**EXERCISE:**
Word for word, copy out every line of the records, omitting each picture.

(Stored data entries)
###
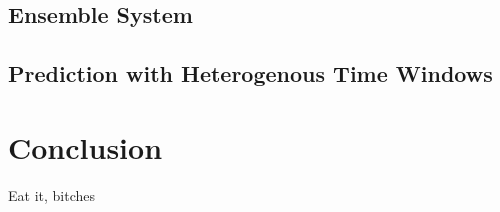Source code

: \documentclass[10pt]{article}
\begin{document}
\subsection{Ensemble System}



\subsection{Prediction with Heterogenous Time Windows}



\section{Conclusion}
Eat it, bitches


\nocite{Moreno03}



\end{document}
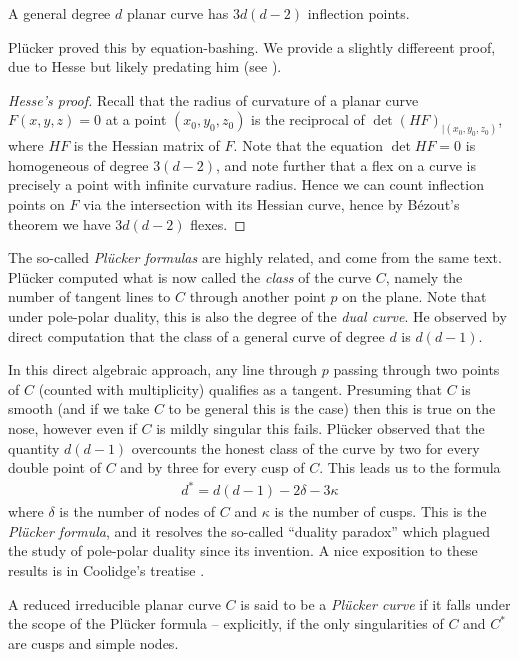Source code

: \documentclass[11pt]{amsart}
\begin{document}
\begin{theorem}[Plucker, 1835] A general degree $d$ planar curve has $3d(d-2)$ inflection points.
\end{theorem}
Pl\"{u}cker proved this by equation-bashing. We provide a slightly differeent proof, due to Hesse but likely predating him (see \cite[p.~169]{Gray-worlds}).

\begin{proof}[Hesse's proof]
Recall that the radius of curvature of a planar curve $F(x,y,z)=0$ at a point $(x_0,y_0,z_0)$ is the reciprocal of $\det(HF)_{|(x_0,y_0,z_0)}$, where $HF$ is the Hessian matrix of $F$. Note that the equation $\det HF=0$ is homogeneous of degree $3(d-2)$, and note further that a flex on a curve is precisely a point with infinite curvature radius. Hence we can count inflection points on $F$ via the intersection with its Hessian curve, hence by B\'{e}zout's theorem we have $3d(d-2)$ flexes.
\end{proof}

The so-called \textit{Pl\"ucker formulas} are highly related, and come from the same text. Pl\"{u}cker computed what is now called the \textit{class} of the curve $C$, namely the number of tangent lines to $C$ through another point $p$ on the plane. Note that under pole-polar duality, this is also the degree of the \textit{dual curve}. He observed by direct computation that the class of a general curve of degree $d$ is $d(d-1)$.

In this direct algebraic approach, any line through $p$ passing through two points of $C$ (counted with multiplicity) qualifies as a tangent. Presuming that $C$ is smooth (and if we take $C$ to be general this is the case) then this is true on the nose, however even if $C$ is mildly singular this fails. Pl\"{u}cker observed that the quantity $d(d-1)$ overcounts the honest class of the curve by two for every double point of $C$ and by three for every cusp of $C$. This leads us to the formula
\begin{align*}
    d^\ast = d(d-1) - 2\delta - 3\kappa
\end{align*}
where $\delta$ is the number of nodes of $C$ and $\kappa$ is the number of cusps. This is the \textit{Pl\"ucker formula}, and it resolves the so-called ``duality paradox'' which plagued the study of pole-polar duality since its invention. A nice exposition to these results is in Coolidge's treatise \cite[Chapter~VI]{Coolidge}.

\begin{terminology} A reduced irreducible planar curve $C$ is said to be a \textit{Pl\"ucker curve} if it falls under the scope of the Pl\"{u}cker formula -- explicitly, if the only singularities of $C$ and $C^\ast$ are cusps and simple nodes. 
\end{terminology}
\end{document}
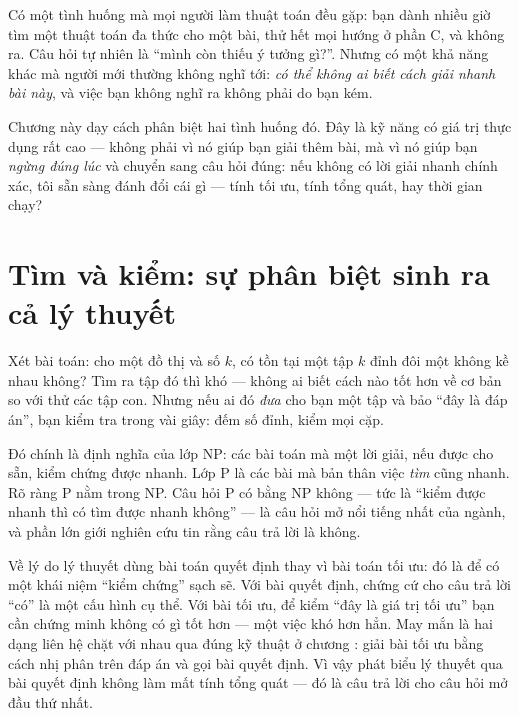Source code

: \documentclass[../../algorithm.tex]{subfiles}
\begin{document}
Có một tình huống mà mọi người làm thuật toán đều gặp: bạn dành nhiều giờ tìm một thuật toán đa thức cho một bài, thử hết mọi hướng ở phần C, và không ra. Câu hỏi tự nhiên là ``mình còn thiếu ý tưởng gì?''. Nhưng có một khả năng khác mà người mới thường không nghĩ tới: \emph{có thể không ai biết cách giải nhanh bài này}, và việc bạn không nghĩ ra không phải do bạn kém.

Chương này dạy cách phân biệt hai tình huống đó. Đây là kỹ năng có giá trị thực dụng rất cao --- không phải vì nó giúp bạn giải thêm bài, mà vì nó giúp bạn \emph{ngừng đúng lúc} và chuyển sang câu hỏi đúng: nếu không có lời giải nhanh chính xác, tôi sẵn sàng đánh đổi cái gì --- tính tối ưu, tính tổng quát, hay thời gian chạy?

\section{Tìm và kiểm: sự phân biệt sinh ra cả lý thuyết}

Xét bài toán: cho một đồ thị và số \(k\), có tồn tại một tập \(k\) đỉnh đôi một không kề nhau không? Tìm ra tập đó thì khó --- không ai biết cách nào tốt hơn về cơ bản so với thử các tập con. Nhưng nếu ai đó \emph{đưa} cho bạn một tập và bảo ``đây là đáp án'', bạn kiểm tra trong vài giây: đếm số đỉnh, kiểm mọi cặp.

Đó chính là định nghĩa của lớp NP: các bài toán mà một lời giải, nếu được cho sẵn, kiểm chứng được nhanh. Lớp P là các bài mà bản thân việc \emph{tìm} cũng nhanh. Rõ ràng P nằm trong NP. Câu hỏi P có bằng NP không --- tức là ``kiểm được nhanh thì có tìm được nhanh không'' --- là câu hỏi mở nổi tiếng nhất của ngành, và phần lớn giới nghiên cứu tin rằng câu trả lời là không.

Về lý do lý thuyết dùng bài toán quyết định thay vì bài toán tối ưu: đó là để có một khái niệm ``kiểm chứng'' sạch sẽ. Với bài quyết định, chứng cứ cho câu trả lời ``có'' là một cấu hình cụ thể. Với bài tối ưu, để kiểm ``đây là giá trị tối ưu'' bạn cần chứng minh không có gì tốt hơn --- một việc khó hơn hẳn. May mắn là hai dạng liên hệ chặt với nhau qua đúng kỹ thuật ở chương : giải bài tối ưu bằng cách nhị phân trên đáp án và gọi bài quyết định. Vì vậy phát biểu lý thuyết qua bài quyết định không làm mất tính tổng quát --- đó là câu trả lời cho câu hỏi mở đầu thứ nhất.
\end{document}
###
**PROBLEM SOLUTION:**
Source code

: \documentclass[10pt]{article}
\begin{document}
\subsection{Ensemble System}



\subsection{Prediction with Heterogenous Time Windows}



\section{Conclusion}
Eat it, bitches


\nocite{Moreno03}



\end{document}
Source code

: \documentclass[11pt]{amsart}
\begin{document}
\begin{theorem}[Plucker, 1835] A general degree $d$ planar curve has $3d(d-2)$ inflection points.
\end{theorem}
Pl\"{u}cker proved this by equation-bashing. We provide a slightly differeent proof, due to Hesse but likely predating him (see \cite[p.~169]{Gray-worlds}).

\begin{proof}[Hesse's proof]
Recall that the radius of curvature of a planar curve $F(x,y,z)=0$ at a point $(x_0,y_0,z_0)$ is the reciprocal of $\det(HF)_{|(x_0,y_0,z_0)}$, where $HF$ is the Hessian matrix of $F$. Note that the equation $\det HF=0$ is homogeneous of degree $3(d-2)$, and note further that a flex on a curve is precisely a point with infinite curvature radius. Hence we can count inflection points on $F$ via the intersection with its Hessian curve, hence by B\'{e}zout's theorem we have $3d(d-2)$ flexes.
\end{proof}

The so-called \textit{Pl\"ucker formulas} are highly related, and come from the same text. Pl\"{u}cker computed what is now called the \textit{class} of the curve $C$, namely the number of tangent lines to $C$ through another point $p$ on the plane. Note that under pole-polar duality, this is also the degree of the \textit{dual curve}. He observed by direct computation that the class of a general curve of degree $d$ is $d(d-1)$.

In this direct algebraic approach, any line through $p$ passing through two points of $C$ (counted with multiplicity) qualifies as a tangent. Presuming that $C$ is smooth (and if we take $C$ to be general this is the case) then this is true on the nose, however even if $C$ is mildly singular this fails. Pl\"{u}cker observed that the quantity $d(d-1)$ overcounts the honest class of the curve by two for every double point of $C$ and by three for every cusp of $C$. This leads us to the formula
\begin{align*}
    d^\ast = d(d-1) - 2\delta - 3\kappa
\end{align*}
where $\delta$ is the number of nodes of $C$ and $\kappa$ is the number of cusps. This is the \textit{Pl\"ucker formula}, and it resolves the so-called ``duality paradox'' which plagued the study of pole-polar duality since its invention. A nice exposition to these results is in Coolidge's treatise \cite[Chapter~VI]{Coolidge}.

\begin{terminology} A reduced irreducible planar curve $C$ is said to be a \textit{Pl\"ucker curve} if it falls under the scope of the Pl\"{u}cker formula -- explicitly, if the only singularities of $C$ and $C^\ast$ are cusps and simple nodes. 
\end{terminology}
\end{document}
Source code

: \documentclass[../../algorithm.tex]{subfiles}
\begin{document}
Có một tình huống mà mọi người làm thuật toán đều gặp: bạn dành nhiều giờ tìm một thuật toán đa thức cho một bài, thử hết mọi hướng ở phần C, và không ra. Câu hỏi tự nhiên là ``mình còn thiếu ý tưởng gì?''. Nhưng có một khả năng khác mà người mới thường không nghĩ tới: \emph{có thể không ai biết cách giải nhanh bài này}, và việc bạn không nghĩ ra không phải do bạn kém.

Chương này dạy cách phân biệt hai tình huống đó. Đây là kỹ năng có giá trị thực dụng rất cao --- không phải vì nó giúp bạn giải thêm bài, mà vì nó giúp bạn \emph{ngừng đúng lúc} và chuyển sang câu hỏi đúng: nếu không có lời giải nhanh chính xác, tôi sẵn sàng đánh đổi cái gì --- tính tối ưu, tính tổng quát, hay thời gian chạy?

\section{Tìm và kiểm: sự phân biệt sinh ra cả lý thuyết}

Xét bài toán: cho một đồ thị và số \(k\), có tồn tại một tập \(k\) đỉnh đôi một không kề nhau không? Tìm ra tập đó thì khó --- không ai biết cách nào tốt hơn về cơ bản so với thử các tập con. Nhưng nếu ai đó \emph{đưa} cho bạn một tập và bảo ``đây là đáp án'', bạn kiểm tra trong vài giây: đếm số đỉnh, kiểm mọi cặp.

Đó chính là định nghĩa của lớp NP: các bài toán mà một lời giải, nếu được cho sẵn, kiểm chứng được nhanh. Lớp P là các bài mà bản thân việc \emph{tìm} cũng nhanh. Rõ ràng P nằm trong NP. Câu hỏi P có bằng NP không --- tức là ``kiểm được nhanh thì có tìm được nhanh không'' --- là câu hỏi mở nổi tiếng nhất của ngành, và phần lớn giới nghiên cứu tin rằng câu trả lời là không.

Về lý do lý thuyết dùng bài toán quyết định thay vì bài toán tối ưu: đó là để có một khái niệm ``kiểm chứng'' sạch sẽ. Với bài quyết định, chứng cứ cho câu trả lời ``có'' là một cấu hình cụ thể. Với bài tối ưu, để kiểm ``đây là giá trị tối ưu'' bạn cần chứng minh không có gì tốt hơn --- một việc khó hơn hẳn. May mắn là hai dạng liên hệ chặt với nhau qua đúng kỹ thuật ở chương : giải bài tối ưu bằng cách nhị phân trên đáp án và gọi bài quyết định. Vì vậy phát biểu lý thuyết qua bài quyết định không làm mất tính tổng quát --- đó là câu trả lời cho câu hỏi mở đầu thứ nhất.
\end{document}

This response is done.